En este marco, Marcelo Artime señaló que “lo invitamos desde Mar del Plata Veinte20 porque es una de las personas con más experiencia de América Latina en urbanización que es algo que nunca se hizo en la ciudad”.

 

“Estuvimos en Villa Evita, luego nos reunimos con el intendente Pulti, y tenemos el plan de seguir trabajando con Jorge aprovechando su experiencia de Río de Janeiro en Mar del Plata”, dijo.

 

En tanto, Jáuregui manifestó que “hay cuatro escalas de intervención urbana para articular la ciudad dividida. La pequeña, la media, la grande y la territorial. Para cada escala hay una metodología”.

 

“En Río, desde hace quince años, se desarrolló una técnica de intervención en las cuatro escalas de lo urbano. Para Mar del Plata puede ser muy interesante usar esa experiencia porque le permitirá no quemar las etapas que se quemaron allá y utilizar lo aprendido teniendo en cuenta lo que no se debe hacer”, sostuvo.

 

“Una mirada que busca conectar lo que está desconectado”

 

¿Cómo es trabajar en las favelas? “Hace quince años que trabajamos. Se trata de articular diferencias que significa hacer conexiones entre lo que está dividido, entre los fragmentos, los pedazos de ciudad que flotan en un mar que podríamos llamar el magma de lo urbano”, explicó.

 

“El magma de lo socio espacial –continuó- es justamente el hecho de cómo una sociedad se apropia de un territorio. Había un filósofo francés, Henri Lefebvre, que decía que una ciudad es la proyección social de una sociedad sobre el terreno. Y, cuando uno mira esa ciudad, puede entender cómo son las relaciones sociales macro. Es decir, donde están las partes privilegiadas y las excluidas. Mar del Plata, como cualquier otra ciudad latinoamericana, tiene partes que deben ser articuladas, incluidas dentro de los beneficios de la urbanidad. Básicamente es eso, una mirada que busca conectar lo que está desconectado”, graficó.

 

Tras aclarar que el urbanismo no resuelve los problemas sociales, manifestó que “ayuda a ponerlos en valor. Por ejemplo: tiende a que todas las partes de la ciudad tengan ciudad, urbanidad y espacio público de calidad. Sin proyecto de urbanización se actúa fragmentariamente.

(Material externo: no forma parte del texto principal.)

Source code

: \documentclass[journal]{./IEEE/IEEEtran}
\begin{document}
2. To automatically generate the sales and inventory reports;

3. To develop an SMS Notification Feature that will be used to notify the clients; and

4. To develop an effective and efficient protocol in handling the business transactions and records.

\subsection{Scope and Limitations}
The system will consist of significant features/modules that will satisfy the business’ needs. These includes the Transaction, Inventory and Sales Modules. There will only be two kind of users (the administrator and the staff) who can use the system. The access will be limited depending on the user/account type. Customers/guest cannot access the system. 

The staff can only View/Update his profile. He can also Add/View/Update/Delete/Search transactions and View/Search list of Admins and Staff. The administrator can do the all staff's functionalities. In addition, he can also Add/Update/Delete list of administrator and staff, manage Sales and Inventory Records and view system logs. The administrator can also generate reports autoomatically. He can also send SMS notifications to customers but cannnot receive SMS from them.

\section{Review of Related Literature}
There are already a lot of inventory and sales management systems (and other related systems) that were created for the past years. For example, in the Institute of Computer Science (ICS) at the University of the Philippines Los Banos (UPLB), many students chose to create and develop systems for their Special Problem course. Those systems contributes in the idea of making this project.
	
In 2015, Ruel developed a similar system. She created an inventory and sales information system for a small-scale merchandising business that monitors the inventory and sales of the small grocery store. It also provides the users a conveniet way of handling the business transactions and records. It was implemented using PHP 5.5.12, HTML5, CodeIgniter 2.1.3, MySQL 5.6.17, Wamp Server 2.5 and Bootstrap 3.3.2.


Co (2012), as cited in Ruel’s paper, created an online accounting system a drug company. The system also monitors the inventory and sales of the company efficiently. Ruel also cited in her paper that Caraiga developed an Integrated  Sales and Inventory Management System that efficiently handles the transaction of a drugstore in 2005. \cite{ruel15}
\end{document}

Un proyecto es una idea general de la ciudad que se quiere y los pasos para alcanzarla”.

 

Al ser consultado sobre cómo trabajar con esta herramienta en Mar del Plata, expresó que “habría que empezar por densificar, compactar, evitar que se continúe extendiendo la ciudad, la infraestructura y el desparramo urbano. Para eso, hay que generar una ciudad conectiva, compacta, multifuncional y multisectorial. O sea, hace falta superar la división impuesta por una categoría socioeconómica que ocupa un territorio extensivamente. Hay que mezclar los sectores socioeconómicos para tener una sociedad y una ciudad variada, rica, conectiva e inclusivista”.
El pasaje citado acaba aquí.